Former Sen. Hart's Presidential Climate Action Project calls on Obama to bolster climate change legacy
The Presidential Climate Action Project (PCAP), a group co-chaired by former Democratic Colorado Sen. Gary Hart, issued the last of four reports on Monday outlining what President Barack Obama can do on the climate change and energy policy fronts after the failure by Congress to act in any meaningful way last session.
“As important as President Obama's achievements have been for health care and the economy, for example, he will be remembered most for what he did about global climate change,” PCAP Executive Director William Becker said in a release. “If the United States and the rest of the international community don't act aggressively, climate change will undo many of the accomplishments on which the president spent so much time and political capital during his first two years in office.”

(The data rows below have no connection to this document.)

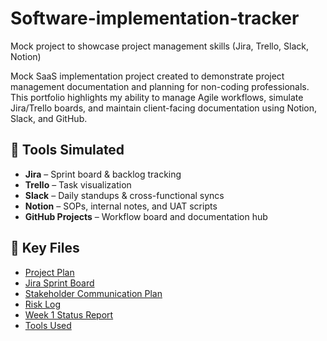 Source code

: # Software-implementation-tracker
Mock project to showcase project management skills (Jira, Trello, Slack, Notion)

Mock SaaS implementation project created to demonstrate project management documentation and planning for non-coding professionals. This portfolio highlights my ability to manage Agile workflows, simulate Jira/Trello boards, and maintain client-facing documentation using Notion, Slack, and GitHub.

## 🔧 Tools Simulated
- **Jira** – Sprint board & backlog tracking
- **Trello** – Task visualization
- **Slack** – Daily standups & cross-functional syncs
- **Notion** – SOPs, internal notes, and UAT scripts
- **GitHub Projects** – Workflow board and documentation hub

## 📁 Key Files
- [Project Plan](project-plan.md)
- [Jira Sprint Board](jira-sprint-board.md)
- [Stakeholder Communication Plan](stakeholder-communication.md)
- [Risk Log](risk-log.md)
- [Week 1 Status Report](status-report-week1.md)
- [Tools Used](tools-used.md)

Administered by Colorado-based Natural Capitalism Solutions, PCAP is a bipartisan nonprofit launched in 2007. Becker served in the U.S. Department of Energy during the administrations of Presidents George H.W. Bush, Bill Clinton and George W. Bush. Hart, a former presidential candidate, is currently a Wirth Chair professor at the University of Colorado-Denver.
Hart and PCAP in August urged Obama to use his executive order powers ahead of November's United Nations global climate change summit in Cancun, Mexico, after the U.S. Senate last session failed to pass any significant energy bills or even consider the cap-and-trade bill passed by the House.

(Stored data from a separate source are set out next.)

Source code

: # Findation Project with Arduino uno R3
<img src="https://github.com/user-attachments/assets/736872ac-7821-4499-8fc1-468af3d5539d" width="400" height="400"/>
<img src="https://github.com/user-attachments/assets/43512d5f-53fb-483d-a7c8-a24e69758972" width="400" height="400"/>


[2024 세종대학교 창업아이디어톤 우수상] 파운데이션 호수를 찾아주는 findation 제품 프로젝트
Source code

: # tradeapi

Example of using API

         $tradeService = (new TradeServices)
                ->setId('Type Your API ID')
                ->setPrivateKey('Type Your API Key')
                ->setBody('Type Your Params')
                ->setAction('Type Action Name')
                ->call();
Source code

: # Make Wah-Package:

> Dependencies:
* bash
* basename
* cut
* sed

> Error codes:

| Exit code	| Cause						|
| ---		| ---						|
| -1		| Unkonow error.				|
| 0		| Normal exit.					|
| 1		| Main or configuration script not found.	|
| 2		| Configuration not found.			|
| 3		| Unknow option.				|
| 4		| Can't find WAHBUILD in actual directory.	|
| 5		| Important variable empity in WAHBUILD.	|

“Even though Congress has decided not to take action on this matter in this calendar year, the president is going to have to represent the United States of America before the court of public opinion,” Hart said at the time. “We believe these actions in the form of executive orders and proclamations can demonstrate not only to Americans but to the world what leadership is.”

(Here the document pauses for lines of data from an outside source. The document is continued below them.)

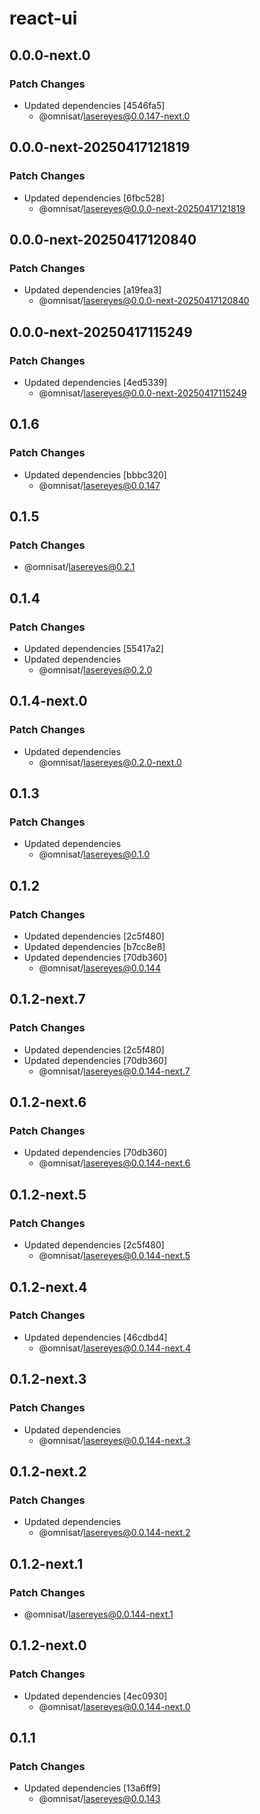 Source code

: # react-ui

## 0.0.0-next.0

### Patch Changes

- Updated dependencies [4546fa5]
  - @omnisat/lasereyes@0.0.147-next.0

## 0.0.0-next-20250417121819

### Patch Changes

- Updated dependencies [6fbc528]
  - @omnisat/lasereyes@0.0.0-next-20250417121819

## 0.0.0-next-20250417120840

### Patch Changes

- Updated dependencies [a19fea3]
  - @omnisat/lasereyes@0.0.0-next-20250417120840

## 0.0.0-next-20250417115249

### Patch Changes

- Updated dependencies [4ed5339]
  - @omnisat/lasereyes@0.0.0-next-20250417115249

## 0.1.6

### Patch Changes

- Updated dependencies [bbbc320]
  - @omnisat/lasereyes@0.0.147

## 0.1.5

### Patch Changes

- @omnisat/lasereyes@0.2.1

## 0.1.4

### Patch Changes

- Updated dependencies [55417a2]
- Updated dependencies
  - @omnisat/lasereyes@0.2.0

## 0.1.4-next.0

### Patch Changes

- Updated dependencies
  - @omnisat/lasereyes@0.2.0-next.0

## 0.1.3

### Patch Changes

- Updated dependencies
  - @omnisat/lasereyes@0.1.0

## 0.1.2

### Patch Changes

- Updated dependencies [2c5f480]
- Updated dependencies [b7cc8e8]
- Updated dependencies [70db360]
  - @omnisat/lasereyes@0.0.144

## 0.1.2-next.7

### Patch Changes

- Updated dependencies [2c5f480]
- Updated dependencies [70db360]
  - @omnisat/lasereyes@0.0.144-next.7

## 0.1.2-next.6

### Patch Changes

- Updated dependencies [70db360]
  - @omnisat/lasereyes@0.0.144-next.6

## 0.1.2-next.5

### Patch Changes

- Updated dependencies [2c5f480]
  - @omnisat/lasereyes@0.0.144-next.5

## 0.1.2-next.4

### Patch Changes

- Updated dependencies [46cdbd4]
  - @omnisat/lasereyes@0.0.144-next.4

## 0.1.2-next.3

### Patch Changes

- Updated dependencies
  - @omnisat/lasereyes@0.0.144-next.3

## 0.1.2-next.2

### Patch Changes

- Updated dependencies
  - @omnisat/lasereyes@0.0.144-next.2

## 0.1.2-next.1

### Patch Changes

- @omnisat/lasereyes@0.0.144-next.1

## 0.1.2-next.0

### Patch Changes

- Updated dependencies [4ec0930]
  - @omnisat/lasereyes@0.0.144-next.0

## 0.1.1

### Patch Changes

- Updated dependencies [13a6ff9]
  - @omnisat/lasereyes@0.0.143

The group Monday underscored the national security and health benefits of building a “low-carbon economy,” which it maintains will help stabilize areas of the world that national security experts and former military analysts say will only become more volatile and deadly for Americans as the planet warms.
PCAP Monday did highlight some of the Obama administration's accomplishments on climate change, but the group's latest report outlines a laundry list of other actions the White House can take independent of what it terms congressional paralysis on the topic. Here's that list as outlined in a PCAP press release on Monday:
• Convene the nation's best minds to create policy roadmaps to a clean energy economy. Becker noted that although current law requires presidents to send Congress detailed national energy policy plans every two years, none has been done since 1998;
• Find new ways for the federal government to support climate action by states and local governments. Effective climate action will require active cooperation between all levels of government, Becker said;
• Continue using federal procurement, including the defense budget, to bolster markets for low-carbon goods and services;
• Take additional steps — for example, better management of land-based pollutants — to protect America's limited supplies of fresh water and the health of its ocean and coastal resources;
• Accelerate efforts to create a national climate adaptation plan. According to the PCAP report, many of the natural disasters occurring worldwide now are recognized by scientists, heads of state and leaders in the insurance industry as proof that climate disruption already is underway;
• Take the case for climate action directly to the American people and communicate a compelling vision of the nation's future.